● WORK INSTRUCTION
Pick each line containing the word "UnaryOperator" out of the data below.

[Recorded data]
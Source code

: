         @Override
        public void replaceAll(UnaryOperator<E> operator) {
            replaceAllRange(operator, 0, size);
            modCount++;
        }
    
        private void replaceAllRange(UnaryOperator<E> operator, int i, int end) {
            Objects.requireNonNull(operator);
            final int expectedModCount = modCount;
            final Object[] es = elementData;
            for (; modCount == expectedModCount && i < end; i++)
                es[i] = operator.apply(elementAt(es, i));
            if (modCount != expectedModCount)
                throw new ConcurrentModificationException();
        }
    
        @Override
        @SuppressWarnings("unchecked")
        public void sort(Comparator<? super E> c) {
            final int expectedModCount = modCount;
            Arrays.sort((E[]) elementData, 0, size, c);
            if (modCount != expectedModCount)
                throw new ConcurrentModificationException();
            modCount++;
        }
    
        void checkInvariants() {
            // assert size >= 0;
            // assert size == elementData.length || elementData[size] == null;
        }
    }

● ANSWER SPACE
        public void replaceAll(UnaryOperator<E> operator) {
        private void replaceAllRange(UnaryOperator<E> operator, int i, int end) {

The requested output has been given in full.